The scene at the Goffs London Sale last year \Sarah Farnsworth

Deserved compensation

One colt that we would all like to own is Kameko, whose victory in last weekend’s 2000 Guineas was a deserved compensation for Sheikh Fahad’s Qatar Racing and their manager David Redvers, who lost Roaring Lion last August to colic. Both horses are by Kitten’s Joy so that sire line looks set to revive at Redvers’ Tweenhills Stud.

Sheikh Fahad has been involved in racing for only 10 years but has made a lasting impression, from owning a Melbourne Cup winner to riding in charity races in Ireland, as well as having a go at several different aspects of the thoroughbred game. He certainly looks fit and well on it all – indeed a “before and after” picture of him would encourage anybody especially, one hopes, a member of a Middle Eastern Royal family, to become part of the thoroughbred world in these two islands.

When Sheikh Fahad’s jockey Oisín Murphy won the 2019 UK championship, it was the 13th by an Irish jockey in the last 25 years, following those won by Pat Eddery, Kieren Fallon, Jamie Spencer and Richard Hughes.
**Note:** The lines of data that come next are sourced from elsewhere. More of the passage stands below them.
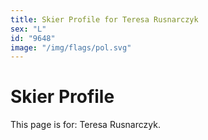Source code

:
 ```yaml
---
title: Skier Profile for Teresa Rusnarczyk
sex: "L"
id: "9648"
image: "/img/flags/pol.svg" 
---
```


# Skier Profile

This page is for: Teresa Rusnarczyk.
    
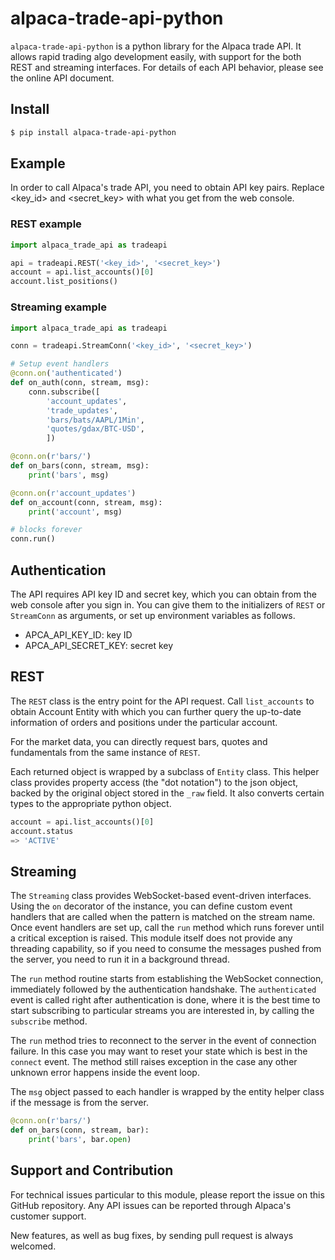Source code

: # alpaca-trade-api-python

`alpaca-trade-api-python` is a python library for the Alpaca trade API.
It allows rapid trading algo development easily, with support for the
both REST and streaming interfaces. For details of each API behavior,
please see the online API document.

## Install

```bash
$ pip install alpaca-trade-api-python
```

## Example

In order to call Alpaca's trade API, you need to obtain API key pairs.
Replace <key_id> and <secret_key> with what you get from the
web console.

### REST example
```python
import alpaca_trade_api as tradeapi

api = tradeapi.REST('<key_id>', '<secret_key>')
account = api.list_accounts()[0]
account.list_positions()
```

### Streaming example
```python
import alpaca_trade_api as tradeapi

conn = tradeapi.StreamConn('<key_id>', '<secret_key>')

# Setup event handlers
@conn.on('authenticated')
def on_auth(conn, stream, msg):
    conn.subscribe([
        'account_updates',
        'trade_updates',
        'bars/bats/AAPL/1Min',
        'quotes/gdax/BTC-USD',
        ])

@conn.on(r'bars/')
def on_bars(conn, stream, msg):
    print('bars', msg)

@conn.on(r'account_updates')
def on_account(conn, stream, msg):
    print('account', msg)

# blocks forever
conn.run()
```

## Authentication

The API requires API key ID and secret key, which you can obtain from the
web console after you sign in.  You can give them to the initializers of
`REST` or `StreamConn` as arguments, or set up environment variables as
follows.

- APCA_API_KEY_ID: key ID
- APCA_API_SECRET_KEY: secret key

## REST

The `REST` class is the entry point for the API request.  Call
`list_accounts` to obtain Account Entity with which you can further
query the up-to-date information of orders and positions under the
particular account.

For the market data, you can directly request bars, quotes and
fundamentals from the same instance of `REST`.

Each returned object is wrapped by a subclass of `Entity` class.  This
helper class provides property access (the "dot notation") to the
json object, backed by the original object stored in the `_raw` field.
It also converts certain types to the appropriate python object.

```python
account = api.list_accounts()[0]
account.status
=> 'ACTIVE'
```

## Streaming

The `Streaming` class provides WebSocket-based event-driven
interfaces.  Using the `on` decorator of the instance, you can
define custom event handlers that are called when the pattern
is matched on the stream name.  Once event handlers are set up,
call the `run` method which runs forever until a critical exception
is raised. This module itself does not provide any threading
capability, so if you need to consume the messages pushed from the
server, you need to run it in a background thread.

The `run` method routine starts from establishing the WebSocket
connection, immediately followed by the authentication
handshake. The `authenticated` event is called right after authentication
is done, where it is the best time to start subscribing to particular
streams you are interested in, by calling the `subscribe` method.

The `run` method tries to reconnect to the server in the event of
connection failure.  In this case you may want to reset your state
which is best in the `connect` event.  The method still raises
exception in the case any other unknown error happens inside the
event loop.

The `msg` object passed to each handler is wrapped by the entity
helper class if the message is from the server.

```python
@conn.on(r'bars/')
def on_bars(conn, stream, bar):
    print('bars', bar.open)

```


## Support and Contribution

For technical issues particular to this module, please report the
issue on this GitHub repository. Any API issues can be reported through
Alpaca's customer support.

New features, as well as bug fixes, by sending pull request is always
welcomed.

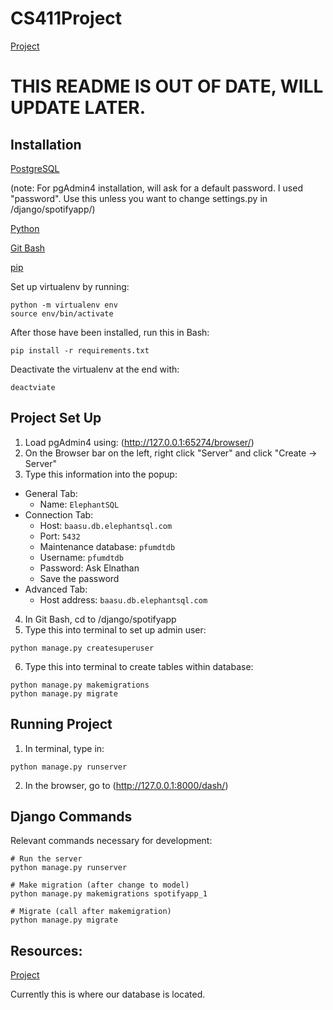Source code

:# CS411Project
[Project](https://https://cs411-spotify.herokuapp.com)

# THIS README IS OUT OF DATE, WILL UPDATE LATER.

## Installation
[PostgreSQL](https://www.postgresql.org/download/)

(note: For pgAdmin4 installation, will ask for a default password. I used "password". Use this unless you want to change settings.py in /django/spotifyapp/)

[Python](https://www.python.org/downloads/)

[Git Bash](https://git-scm.com/downloads)

[pip](https://pip.pypa.io/en/stable/installing/)

Set up virtualenv by running:

```
python -m virtualenv env
source env/bin/activate
```

After those have been installed, run this in Bash:

```
pip install -r requirements.txt
```

Deactivate the virtualenv at the end with:

```
deactviate
```

## Project Set Up
1. Load pgAdmin4 using: (http://127.0.0.1:65274/browser/)
2. On the Browser bar on the left, right click "Server" and click "Create -> Server"
3. Type this information into the popup:

- General Tab:
    - Name: ```ElephantSQL```
- Connection Tab:
    - Host: ```baasu.db.elephantsql.com```
    - Port: ```5432```
    - Maintenance database: ```pfumdtdb```
    - Username: ```pfumdtdb```
    - Password: Ask Elnathan
    - Save the password
- Advanced Tab:
    - Host address: ```baasu.db.elephantsql.com```


4. In Git Bash, cd to /django/spotifyapp
5. Type this into terminal to set up admin user:

```
python manage.py createsuperuser
```

6. Type this into terminal to create tables within database:

```
python manage.py makemigrations
python manage.py migrate
```

## Running Project
1. In terminal, type in:

```
python manage.py runserver
```

2. In the browser, go to (http://127.0.0.1:8000/dash/)

## Django Commands
Relevant commands necessary for development:

```
# Run the server
python manage.py runserver

# Make migration (after change to model)
python manage.py makemigrations spotifyapp_1

# Migrate (call after makemigration)
python manage.py migrate
```

## Resources:
[Project](https://https://cs411-spotify.herokuapp.com)

Currently this is where our database is located.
There is every reason to hope that Murphy can yet rank with the best of them.

Oisín’s interview facemask which looked like a hybrid of John Wayne’s neckerchief and a pair of black underpants \Healy Racing

He has certainly developed, both on and off the horse, since bursting onto the scene in September 2013 when winning four races on Ayr Gold Cup day. Jockeys are generally a well-tailored lot so I was somewhat puzzled by Oisín’s interview facemask which looked like a hybrid of John Wayne’s neckerchief and a pair of black underpants. Hopefully he can get something better fitting, in the Qatar colours, for Kameko’s next outing.

The 2000 Guineas sadly coincided with our family goldfish, a veteran of Katie’s last Christmas in 2009, being summoned to the great aquarium in the sky. Things had been looking dodgy for a few days and Alice even invested in a new air filter, in the hope that it might have the effect of a piscine ventilator. To no avail. Indeed, I almost met my own Waterloo this week, with a close shave in a field of 18 colts.

At that moment there was little comfort, I can tell you, in my face-mask or the knowledge that my hands were well sanitised. As a result, I am not entirely unhappy that yearling visits will be completed shortly before we move on to the breeze-up sales – a complete reversal of the normal sequence of events.

I was invited to join an online debate last week about breeze-up matters including measuring and weighing horses, as well as the pros and cons of official timing. On a personal level, I have listened to the arguments for, and against, official timing and am always surprised that jockeys’ weights seldom feature in the discussion.

Another idea mooted recently was that horses should breeze for three, rather than two, furlongs. Sales occurring later in the year may give this some traction but I suspect that the formats are unlikely to change too quickly. Mind you, when I started in the sales business, the only two breeze-ups in the UK were at Ascot and at Doncaster. Most horses came up in twos and threes at a good, but certainly not extreme, speed, so there has definitely been quite a shift there.

I will travel on the ferry to Doncaster for the Goffs and Arqana Sale and am unlikely to get on an aeroplane until the end of July. When that happens, I will be ready for any sniffing, space-invading passengers that have so often been drawn alongside me in the pre-covid era.

Years of irritable intolerance will manifest itself as I apply multiple layers of gloves and masks and then spray everything in reach before probably opening the bottle and tipping the rest of the sanitiser over me like a marathon runner after the line. I am just not quite sure how to react if anybody does exactly the same thing while glaring at me.

It has been a funny few months but hopefully the end is in sight.